Top of RECORDS TO USE
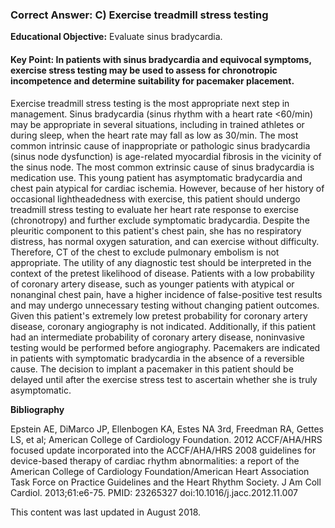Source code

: 
### Correct Answer: C) Exercise treadmill stress testing 

**Educational Objective:** Evaluate sinus bradycardia.

#### **Key Point:** In patients with sinus bradycardia and equivocal symptoms, exercise stress testing may be used to assess for chronotropic incompetence and determine suitability for pacemaker placement.

Exercise treadmill stress testing is the most appropriate next step in management. Sinus bradycardia (sinus rhythm with a heart rate <60/min) may be appropriate in several situations, including in trained athletes or during sleep, when the heart rate may fall as low as 30/min. The most common intrinsic cause of inappropriate or pathologic sinus bradycardia (sinus node dysfunction) is age-related myocardial fibrosis in the vicinity of the sinus node. The most common extrinsic cause of sinus bradycardia is medication use. This young patient has asymptomatic bradycardia and chest pain atypical for cardiac ischemia. However, because of her history of occasional lightheadedness with exercise, this patient should undergo treadmill stress testing to evaluate her heart rate response to exercise (chronotropy) and further exclude symptomatic bradycardia.
Despite the pleuritic component to this patient's chest pain, she has no respiratory distress, has normal oxygen saturation, and can exercise without difficulty. Therefore, CT of the chest to exclude pulmonary embolism is not appropriate.
The utility of any diagnostic test should be interpreted in the context of the pretest likelihood of disease. Patients with a low probability of coronary artery disease, such as younger patients with atypical or nonanginal chest pain, have a higher incidence of false-positive test results and may undergo unnecessary testing without changing patient outcomes. Given this patient's extremely low pretest probability for coronary artery disease, coronary angiography is not indicated. Additionally, if this patient had an intermediate probability of coronary artery disease, noninvasive testing would be performed before angiography.
Pacemakers are indicated in patients with symptomatic bradycardia in the absence of a reversible cause. The decision to implant a pacemaker in this patient should be delayed until after the exercise stress test to ascertain whether she is truly asymptomatic.

**Bibliography**

Epstein AE, DiMarco JP, Ellenbogen KA, Estes NA 3rd, Freedman RA, Gettes LS, et al; American College of Cardiology Foundation. 2012 ACCF/AHA/HRS focused update incorporated into the ACCF/AHA/HRS 2008 guidelines for device-based therapy of cardiac rhythm abnormalities: a report of the American College of Cardiology Foundation/American Heart Association Task Force on Practice Guidelines and the Heart Rhythm Society. J Am Coll Cardiol. 2013;61:e6-75. PMID: 23265327 doi:10.1016/j.jacc.2012.11.007

This content was last updated in August 2018.
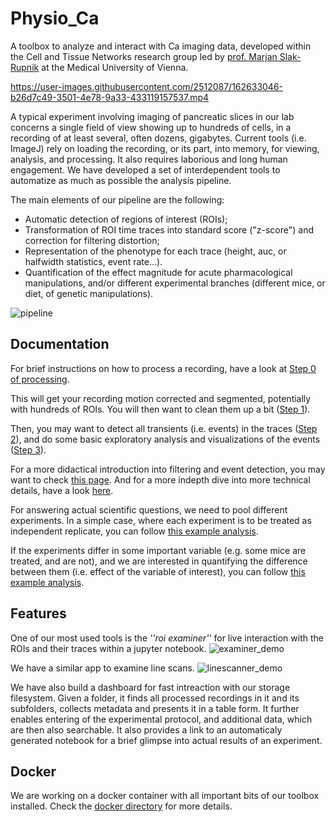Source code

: # Physio_Ca


A toolbox to analyze and interact with Ca imaging data, developed within the Cell and Tissue Networks research group led by [prof. Marjan Slak-Rupnik](https://www.meduniwien.ac.at/web/index.php?id=688&res_id=37&name=Marjan_Slak%20Rupnik) at the Medical University of Vienna. 

https://user-images.githubusercontent.com/2512087/162633046-b26d7c49-3501-4e78-9a33-433119157537.mp4

A typical experiment involving imaging of pancreatic slices in our lab concerns a single field of view
showing up to hundreds of cells, in a recording of at least several, often dozens, gigabytes.
Current tools (i.e. ImageJ) rely on loading the recording, or its part, into memory, for viewing, analysis, and processing.
It also requires laborious and long human engagement.
We have developed a set of interdependent tools to automatize as much as possible the analysis pipeline. 

The main elements of our pipeline are the following:
 - Automatic detection of regions of interest (ROIs);
 - Transformation of ROI time traces into standard score ("z-score") and correction for filtering distortion;
 - Representation of the phenotype for each trace (height, auc, or halfwidth statistics, event rate...).
 - Quantification of the effect magnitude for acute pharmacological manipulations, and/or different experimental branches (different mice, or diet, of genetic manipulations).

![pipeline](https://user-images.githubusercontent.com/2512087/162617713-efd571a5-784e-4b2c-99ee-663f25457527.png)

## Documentation

For brief instructions on how to process a recording, have a look at [Step 0 of processing](notebooks/Tutorials/Processing_Tutorial.html). 

This will get your recording motion corrected and segmented, potentially with hundreds of ROIs. You will then want to clean them up a bit ([Step 1](notebooks/Tutorials/Step1_roi_massages.html)). 

Then, you may want to detect all transients (i.e. events) in the traces ([Step 2](notebooks/Tutorials/Step2_rois2events.html)), and do some basic exploratory analysis and visualizations of the events ([Step 3](notebooks/Tutorials/Step3_event_visualization_and_analysis.html)).

For a more didactical introduction into filtering and event detection, you may want to check [this page](docs/events.html).
And for a more indepth dive into more technical details, have a look [here](docs/matmet.pdf).

For answering actual scientific questions, we need to pool different experiments. In a simple case, where each experiment is to be treated as independent replicate, you can follow [this example analysis](notebooks/Tutorials/Step4_experiment_pooling.html).

If the experiments differ in some important variable (e.g. some mice are treated, and are not), and we are interested in quantifying the difference between them (i.e. effect of the variable of interest), you can follow [this example analysis](notebooks/Tutorials/Step4_pooling_multi_legs_and_voi.html).

## Features

One of our most used tools is the _''roi examiner''_ for live interaction with the ROIs and their traces within a jupyter notebook.
![examiner_demo](https://user-images.githubusercontent.com/2512087/162623035-c054b171-c222-47b0-905e-6f91fcb0caab.gif)

We have a similar app to examine line scans.
![linescanner_demo](https://user-images.githubusercontent.com/2512087/162633612-ad71e643-14bb-4e62-b0f0-21188ec4c10c.gif)


We have also build a dashboard for fast intreaction with our storage filesystem. Given a folder, it finds all processed recordings in it and its subfolders, collects metadata and presents it in a table form. It further enables entering of the experimental protocol, and additional data, which are then also searchable. It also provides a link to an automaticaly generated notebook for a brief glimpse into actual results of an experiment.





## Docker
We are working on a docker container with all important bits of our toolbox installed. Check the [docker directory](docker/) for more details.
Bottom of RECORDS TO USE
### WHAT THIS TASK INVOLVES:
Apart from the images, please copy every line of the data exactly as written.

### TASK OUTPUT:
Source code

: 
### Correct Answer: C) Exercise treadmill stress testing 

**Educational Objective:** Evaluate sinus bradycardia.

#### **Key Point:** In patients with sinus bradycardia and equivocal symptoms, exercise stress testing may be used to assess for chronotropic incompetence and determine suitability for pacemaker placement.

Exercise treadmill stress testing is the most appropriate next step in management. Sinus bradycardia (sinus rhythm with a heart rate <60/min) may be appropriate in several situations, including in trained athletes or during sleep, when the heart rate may fall as low as 30/min. The most common intrinsic cause of inappropriate or pathologic sinus bradycardia (sinus node dysfunction) is age-related myocardial fibrosis in the vicinity of the sinus node. The most common extrinsic cause of sinus bradycardia is medication use. This young patient has asymptomatic bradycardia and chest pain atypical for cardiac ischemia. However, because of her history of occasional lightheadedness with exercise, this patient should undergo treadmill stress testing to evaluate her heart rate response to exercise (chronotropy) and further exclude symptomatic bradycardia.
Despite the pleuritic component to this patient's chest pain, she has no respiratory distress, has normal oxygen saturation, and can exercise without difficulty. Therefore, CT of the chest to exclude pulmonary embolism is not appropriate.
The utility of any diagnostic test should be interpreted in the context of the pretest likelihood of disease. Patients with a low probability of coronary artery disease, such as younger patients with atypical or nonanginal chest pain, have a higher incidence of false-positive test results and may undergo unnecessary testing without changing patient outcomes. Given this patient's extremely low pretest probability for coronary artery disease, coronary angiography is not indicated. Additionally, if this patient had an intermediate probability of coronary artery disease, noninvasive testing would be performed before angiography.
Pacemakers are indicated in patients with symptomatic bradycardia in the absence of a reversible cause. The decision to implant a pacemaker in this patient should be delayed until after the exercise stress test to ascertain whether she is truly asymptomatic.

**Bibliography**

Epstein AE, DiMarco JP, Ellenbogen KA, Estes NA 3rd, Freedman RA, Gettes LS, et al; American College of Cardiology Foundation. 2012 ACCF/AHA/HRS focused update incorporated into the ACCF/AHA/HRS 2008 guidelines for device-based therapy of cardiac rhythm abnormalities: a report of the American College of Cardiology Foundation/American Heart Association Task Force on Practice Guidelines and the Heart Rhythm Society. J Am Coll Cardiol. 2013;61:e6-75. PMID: 23265327 doi:10.1016/j.jacc.2012.11.007

This content was last updated in August 2018.
Source code

: # Physio_Ca


A toolbox to analyze and interact with Ca imaging data, developed within the Cell and Tissue Networks research group led by [prof. Marjan Slak-Rupnik](https://www.meduniwien.ac.at/web/index.php?id=688&res_id=37&name=Marjan_Slak%20Rupnik) at the Medical University of Vienna. 

https://user-images.githubusercontent.com/2512087/162633046-b26d7c49-3501-4e78-9a33-433119157537.mp4

A typical experiment involving imaging of pancreatic slices in our lab concerns a single field of view
showing up to hundreds of cells, in a recording of at least several, often dozens, gigabytes.
Current tools (i.e. ImageJ) rely on loading the recording, or its part, into memory, for viewing, analysis, and processing.
It also requires laborious and long human engagement.
We have developed a set of interdependent tools to automatize as much as possible the analysis pipeline. 

The main elements of our pipeline are the following:
 - Automatic detection of regions of interest (ROIs);
 - Transformation of ROI time traces into standard score ("z-score") and correction for filtering distortion;
 - Representation of the phenotype for each trace (height, auc, or halfwidth statistics, event rate...).
 - Quantification of the effect magnitude for acute pharmacological manipulations, and/or different experimental branches (different mice, or diet, of genetic manipulations).

![pipeline](https://user-images.githubusercontent.com/2512087/162617713-efd571a5-784e-4b2c-99ee-663f25457527.png)

## Documentation

For brief instructions on how to process a recording, have a look at [Step 0 of processing](notebooks/Tutorials/Processing_Tutorial.html). 

This will get your recording motion corrected and segmented, potentially with hundreds of ROIs. You will then want to clean them up a bit ([Step 1](notebooks/Tutorials/Step1_roi_massages.html)). 

Then, you may want to detect all transients (i.e. events) in the traces ([Step 2](notebooks/Tutorials/Step2_rois2events.html)), and do some basic exploratory analysis and visualizations of the events ([Step 3](notebooks/Tutorials/Step3_event_visualization_and_analysis.html)).

For a more didactical introduction into filtering and event detection, you may want to check [this page](docs/events.html).
And for a more indepth dive into more technical details, have a look [here](docs/matmet.pdf).

For answering actual scientific questions, we need to pool different experiments. In a simple case, where each experiment is to be treated as independent replicate, you can follow [this example analysis](notebooks/Tutorials/Step4_experiment_pooling.html).

If the experiments differ in some important variable (e.g. some mice are treated, and are not), and we are interested in quantifying the difference between them (i.e. effect of the variable of interest), you can follow [this example analysis](notebooks/Tutorials/Step4_pooling_multi_legs_and_voi.html).

## Features

One of our most used tools is the _''roi examiner''_ for live interaction with the ROIs and their traces within a jupyter notebook.
![examiner_demo](https://user-images.githubusercontent.com/2512087/162623035-c054b171-c222-47b0-905e-6f91fcb0caab.gif)

We have a similar app to examine line scans.
![linescanner_demo](https://user-images.githubusercontent.com/2512087/162633612-ad71e643-14bb-4e62-b0f0-21188ec4c10c.gif)


We have also build a dashboard for fast intreaction with our storage filesystem. Given a folder, it finds all processed recordings in it and its subfolders, collects metadata and presents it in a table form. It further enables entering of the experimental protocol, and additional data, which are then also searchable. It also provides a link to an automaticaly generated notebook for a brief glimpse into actual results of an experiment.





## Docker
We are working on a docker container with all important bits of our toolbox installed. Check the [docker directory](docker/) for more details.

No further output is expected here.